Required action: For the entries below, report the number of lines where the string "should" appears, and only that number.

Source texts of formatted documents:

--*--

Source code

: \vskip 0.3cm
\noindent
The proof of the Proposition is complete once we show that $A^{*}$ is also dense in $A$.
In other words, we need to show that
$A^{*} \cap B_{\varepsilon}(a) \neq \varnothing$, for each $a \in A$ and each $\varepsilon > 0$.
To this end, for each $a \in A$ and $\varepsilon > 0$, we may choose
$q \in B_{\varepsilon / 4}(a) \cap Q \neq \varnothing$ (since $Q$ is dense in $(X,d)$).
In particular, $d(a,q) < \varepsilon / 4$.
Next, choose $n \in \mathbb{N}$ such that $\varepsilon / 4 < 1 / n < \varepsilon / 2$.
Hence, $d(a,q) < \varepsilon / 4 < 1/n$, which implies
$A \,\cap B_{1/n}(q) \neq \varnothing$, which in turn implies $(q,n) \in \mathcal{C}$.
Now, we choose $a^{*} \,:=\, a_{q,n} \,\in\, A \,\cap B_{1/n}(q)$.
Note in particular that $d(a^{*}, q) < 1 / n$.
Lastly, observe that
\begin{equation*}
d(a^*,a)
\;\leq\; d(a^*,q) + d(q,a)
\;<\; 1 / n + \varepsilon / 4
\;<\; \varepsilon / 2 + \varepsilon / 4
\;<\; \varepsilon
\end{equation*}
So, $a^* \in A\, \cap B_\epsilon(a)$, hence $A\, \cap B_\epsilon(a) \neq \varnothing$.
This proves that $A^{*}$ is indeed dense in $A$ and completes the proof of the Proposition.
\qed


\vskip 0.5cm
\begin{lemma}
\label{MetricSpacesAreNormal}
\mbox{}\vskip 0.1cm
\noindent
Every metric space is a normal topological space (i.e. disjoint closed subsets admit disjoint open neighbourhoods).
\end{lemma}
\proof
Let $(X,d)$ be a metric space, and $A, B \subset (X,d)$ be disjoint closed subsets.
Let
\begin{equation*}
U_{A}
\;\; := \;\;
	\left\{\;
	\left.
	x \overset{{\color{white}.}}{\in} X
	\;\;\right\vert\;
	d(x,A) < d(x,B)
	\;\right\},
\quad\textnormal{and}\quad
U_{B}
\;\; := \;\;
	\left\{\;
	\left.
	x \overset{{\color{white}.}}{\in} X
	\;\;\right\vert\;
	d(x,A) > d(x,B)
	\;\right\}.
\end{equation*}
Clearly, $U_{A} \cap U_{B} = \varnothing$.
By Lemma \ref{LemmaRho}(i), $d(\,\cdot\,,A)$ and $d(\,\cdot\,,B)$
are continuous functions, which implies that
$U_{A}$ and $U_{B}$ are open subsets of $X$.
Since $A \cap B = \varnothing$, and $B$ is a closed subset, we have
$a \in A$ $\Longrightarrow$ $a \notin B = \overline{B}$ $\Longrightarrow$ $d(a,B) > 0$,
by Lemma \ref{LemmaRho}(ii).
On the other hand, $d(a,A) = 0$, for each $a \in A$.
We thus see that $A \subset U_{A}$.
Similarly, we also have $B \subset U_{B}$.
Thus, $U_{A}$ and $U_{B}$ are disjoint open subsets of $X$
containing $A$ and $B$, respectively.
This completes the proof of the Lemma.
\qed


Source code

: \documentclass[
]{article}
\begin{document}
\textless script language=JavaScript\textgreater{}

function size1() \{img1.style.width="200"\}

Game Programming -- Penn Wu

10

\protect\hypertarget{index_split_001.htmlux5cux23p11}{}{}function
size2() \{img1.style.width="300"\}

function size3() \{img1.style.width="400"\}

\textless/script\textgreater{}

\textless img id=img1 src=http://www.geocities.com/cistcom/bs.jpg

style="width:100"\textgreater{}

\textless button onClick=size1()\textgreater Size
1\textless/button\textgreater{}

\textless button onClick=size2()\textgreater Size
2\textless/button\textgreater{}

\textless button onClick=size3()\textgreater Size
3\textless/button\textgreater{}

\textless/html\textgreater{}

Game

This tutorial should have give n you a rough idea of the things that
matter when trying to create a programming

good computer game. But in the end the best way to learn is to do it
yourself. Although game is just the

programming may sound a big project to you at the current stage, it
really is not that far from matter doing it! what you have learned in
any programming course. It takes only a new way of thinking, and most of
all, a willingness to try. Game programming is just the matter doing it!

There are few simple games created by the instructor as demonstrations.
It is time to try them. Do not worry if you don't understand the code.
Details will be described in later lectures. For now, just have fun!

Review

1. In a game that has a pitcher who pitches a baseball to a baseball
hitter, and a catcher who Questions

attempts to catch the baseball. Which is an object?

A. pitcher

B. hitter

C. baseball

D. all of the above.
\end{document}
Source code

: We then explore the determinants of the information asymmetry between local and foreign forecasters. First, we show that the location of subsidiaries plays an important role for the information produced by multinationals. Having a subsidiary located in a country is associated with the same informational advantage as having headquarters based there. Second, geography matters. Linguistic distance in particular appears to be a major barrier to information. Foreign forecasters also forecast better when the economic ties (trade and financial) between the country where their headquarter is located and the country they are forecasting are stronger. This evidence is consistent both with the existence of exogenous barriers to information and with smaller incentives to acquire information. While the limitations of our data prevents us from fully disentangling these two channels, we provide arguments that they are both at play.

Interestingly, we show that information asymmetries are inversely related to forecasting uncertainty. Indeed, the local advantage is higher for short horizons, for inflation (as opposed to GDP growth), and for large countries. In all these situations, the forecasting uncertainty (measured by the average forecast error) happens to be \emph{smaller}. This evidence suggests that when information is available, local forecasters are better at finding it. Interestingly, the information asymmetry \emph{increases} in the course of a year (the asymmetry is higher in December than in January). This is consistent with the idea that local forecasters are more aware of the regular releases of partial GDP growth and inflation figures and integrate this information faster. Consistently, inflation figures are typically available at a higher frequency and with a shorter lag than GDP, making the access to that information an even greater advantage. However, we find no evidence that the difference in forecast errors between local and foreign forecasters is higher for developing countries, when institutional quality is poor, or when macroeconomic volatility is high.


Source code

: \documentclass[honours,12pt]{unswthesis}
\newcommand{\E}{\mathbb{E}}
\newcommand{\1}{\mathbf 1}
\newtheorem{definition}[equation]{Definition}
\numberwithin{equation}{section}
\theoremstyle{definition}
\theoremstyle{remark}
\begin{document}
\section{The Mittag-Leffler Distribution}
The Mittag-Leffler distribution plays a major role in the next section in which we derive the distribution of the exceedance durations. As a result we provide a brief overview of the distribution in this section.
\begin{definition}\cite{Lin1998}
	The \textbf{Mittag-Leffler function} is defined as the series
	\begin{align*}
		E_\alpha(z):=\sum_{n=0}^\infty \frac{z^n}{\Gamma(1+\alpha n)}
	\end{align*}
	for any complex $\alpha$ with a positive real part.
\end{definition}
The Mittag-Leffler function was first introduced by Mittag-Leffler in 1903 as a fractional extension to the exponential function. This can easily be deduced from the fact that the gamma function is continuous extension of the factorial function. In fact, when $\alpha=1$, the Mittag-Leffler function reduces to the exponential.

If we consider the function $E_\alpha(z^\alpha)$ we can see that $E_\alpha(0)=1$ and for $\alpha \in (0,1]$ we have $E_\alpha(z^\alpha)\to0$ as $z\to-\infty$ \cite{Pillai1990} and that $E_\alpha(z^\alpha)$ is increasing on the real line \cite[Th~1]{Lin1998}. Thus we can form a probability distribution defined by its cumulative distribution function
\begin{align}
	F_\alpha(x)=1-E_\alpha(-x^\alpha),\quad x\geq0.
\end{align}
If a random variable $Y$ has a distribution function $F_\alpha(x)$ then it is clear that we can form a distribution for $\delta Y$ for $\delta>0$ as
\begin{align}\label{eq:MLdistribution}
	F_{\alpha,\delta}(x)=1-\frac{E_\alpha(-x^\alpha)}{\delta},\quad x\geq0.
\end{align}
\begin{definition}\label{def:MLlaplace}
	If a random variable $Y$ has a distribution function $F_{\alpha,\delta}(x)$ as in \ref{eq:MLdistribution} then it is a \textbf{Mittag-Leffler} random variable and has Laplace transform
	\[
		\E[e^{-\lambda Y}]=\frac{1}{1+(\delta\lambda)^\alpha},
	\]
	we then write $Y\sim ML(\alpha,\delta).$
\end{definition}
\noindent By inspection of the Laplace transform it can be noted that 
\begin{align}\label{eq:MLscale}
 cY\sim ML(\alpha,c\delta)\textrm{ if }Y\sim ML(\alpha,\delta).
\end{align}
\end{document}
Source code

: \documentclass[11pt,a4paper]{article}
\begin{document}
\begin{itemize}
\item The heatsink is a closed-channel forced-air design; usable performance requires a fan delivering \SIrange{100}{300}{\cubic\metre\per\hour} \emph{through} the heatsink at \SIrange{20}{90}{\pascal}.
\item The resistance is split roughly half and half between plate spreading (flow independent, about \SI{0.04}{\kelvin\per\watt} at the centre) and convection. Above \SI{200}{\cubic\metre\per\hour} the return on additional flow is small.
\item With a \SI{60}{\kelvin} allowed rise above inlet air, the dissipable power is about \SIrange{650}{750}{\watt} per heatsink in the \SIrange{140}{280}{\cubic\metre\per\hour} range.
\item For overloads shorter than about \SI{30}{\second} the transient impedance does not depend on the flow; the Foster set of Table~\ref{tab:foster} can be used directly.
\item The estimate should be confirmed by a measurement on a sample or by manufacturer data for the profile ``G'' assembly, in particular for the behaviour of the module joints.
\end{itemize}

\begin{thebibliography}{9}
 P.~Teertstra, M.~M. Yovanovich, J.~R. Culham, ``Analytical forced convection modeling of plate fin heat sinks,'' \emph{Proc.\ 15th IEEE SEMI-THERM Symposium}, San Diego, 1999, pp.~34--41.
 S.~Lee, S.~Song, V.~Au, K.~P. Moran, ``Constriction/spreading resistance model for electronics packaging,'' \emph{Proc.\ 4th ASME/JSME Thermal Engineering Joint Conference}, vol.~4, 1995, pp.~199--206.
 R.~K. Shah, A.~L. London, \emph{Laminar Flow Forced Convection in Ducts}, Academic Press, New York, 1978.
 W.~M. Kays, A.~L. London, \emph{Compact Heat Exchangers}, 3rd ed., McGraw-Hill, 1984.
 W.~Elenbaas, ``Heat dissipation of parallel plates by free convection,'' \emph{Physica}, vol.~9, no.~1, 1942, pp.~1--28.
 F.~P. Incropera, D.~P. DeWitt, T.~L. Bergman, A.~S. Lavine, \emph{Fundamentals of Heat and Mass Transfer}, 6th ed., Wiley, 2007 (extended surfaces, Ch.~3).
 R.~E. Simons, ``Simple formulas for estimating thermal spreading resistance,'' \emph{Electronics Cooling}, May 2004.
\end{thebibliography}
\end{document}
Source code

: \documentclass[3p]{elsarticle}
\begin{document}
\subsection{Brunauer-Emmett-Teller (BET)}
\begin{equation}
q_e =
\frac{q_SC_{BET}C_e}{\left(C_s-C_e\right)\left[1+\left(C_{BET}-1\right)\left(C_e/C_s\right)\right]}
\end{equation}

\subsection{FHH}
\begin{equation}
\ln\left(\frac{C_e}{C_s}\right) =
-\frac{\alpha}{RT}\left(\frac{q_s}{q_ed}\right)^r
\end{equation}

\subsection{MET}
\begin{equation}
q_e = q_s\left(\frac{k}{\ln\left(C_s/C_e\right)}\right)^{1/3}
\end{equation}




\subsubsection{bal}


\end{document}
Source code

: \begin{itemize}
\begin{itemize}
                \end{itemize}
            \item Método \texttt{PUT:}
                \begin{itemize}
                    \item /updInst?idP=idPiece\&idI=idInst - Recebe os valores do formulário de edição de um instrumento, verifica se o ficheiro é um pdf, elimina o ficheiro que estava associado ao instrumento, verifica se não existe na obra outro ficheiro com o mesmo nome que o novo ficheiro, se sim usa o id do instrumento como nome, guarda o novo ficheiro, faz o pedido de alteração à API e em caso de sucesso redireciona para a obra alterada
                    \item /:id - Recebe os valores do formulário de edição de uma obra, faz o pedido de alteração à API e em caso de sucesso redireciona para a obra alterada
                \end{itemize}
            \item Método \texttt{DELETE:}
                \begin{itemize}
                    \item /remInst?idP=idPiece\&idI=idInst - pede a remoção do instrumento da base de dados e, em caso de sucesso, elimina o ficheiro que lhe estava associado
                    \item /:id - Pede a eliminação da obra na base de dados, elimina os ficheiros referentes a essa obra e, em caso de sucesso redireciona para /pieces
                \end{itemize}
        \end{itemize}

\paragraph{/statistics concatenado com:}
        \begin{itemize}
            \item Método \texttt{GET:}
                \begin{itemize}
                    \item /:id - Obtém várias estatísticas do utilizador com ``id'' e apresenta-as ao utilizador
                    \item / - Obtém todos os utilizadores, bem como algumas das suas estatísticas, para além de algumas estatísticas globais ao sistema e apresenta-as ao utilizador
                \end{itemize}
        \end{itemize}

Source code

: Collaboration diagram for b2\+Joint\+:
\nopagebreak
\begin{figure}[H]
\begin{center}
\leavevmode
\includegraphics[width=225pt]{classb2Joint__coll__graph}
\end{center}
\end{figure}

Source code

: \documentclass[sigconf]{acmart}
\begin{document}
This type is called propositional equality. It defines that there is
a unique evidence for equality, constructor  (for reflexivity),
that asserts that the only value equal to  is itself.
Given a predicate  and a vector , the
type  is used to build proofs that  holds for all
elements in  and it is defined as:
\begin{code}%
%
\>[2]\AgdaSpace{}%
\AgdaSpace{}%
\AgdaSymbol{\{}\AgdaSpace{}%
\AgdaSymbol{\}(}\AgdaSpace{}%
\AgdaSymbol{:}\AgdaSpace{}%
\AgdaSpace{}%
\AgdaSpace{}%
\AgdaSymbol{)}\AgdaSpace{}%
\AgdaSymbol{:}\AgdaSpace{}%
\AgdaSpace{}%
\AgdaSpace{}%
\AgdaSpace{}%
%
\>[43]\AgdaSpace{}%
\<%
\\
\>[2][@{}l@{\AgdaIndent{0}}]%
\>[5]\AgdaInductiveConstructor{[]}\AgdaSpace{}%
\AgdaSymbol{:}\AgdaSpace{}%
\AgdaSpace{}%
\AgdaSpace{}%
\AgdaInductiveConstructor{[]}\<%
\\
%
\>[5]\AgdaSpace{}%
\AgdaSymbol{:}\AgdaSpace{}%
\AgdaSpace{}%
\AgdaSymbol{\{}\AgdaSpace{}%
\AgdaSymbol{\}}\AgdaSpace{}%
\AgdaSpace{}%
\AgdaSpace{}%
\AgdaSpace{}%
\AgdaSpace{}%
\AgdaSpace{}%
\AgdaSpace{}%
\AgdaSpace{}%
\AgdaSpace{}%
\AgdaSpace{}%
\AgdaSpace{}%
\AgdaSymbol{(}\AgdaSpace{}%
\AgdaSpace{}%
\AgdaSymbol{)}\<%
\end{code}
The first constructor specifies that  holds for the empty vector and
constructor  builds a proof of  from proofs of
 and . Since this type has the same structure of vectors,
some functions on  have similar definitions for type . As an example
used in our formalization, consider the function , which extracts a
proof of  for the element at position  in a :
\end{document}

--*--

Response box: 2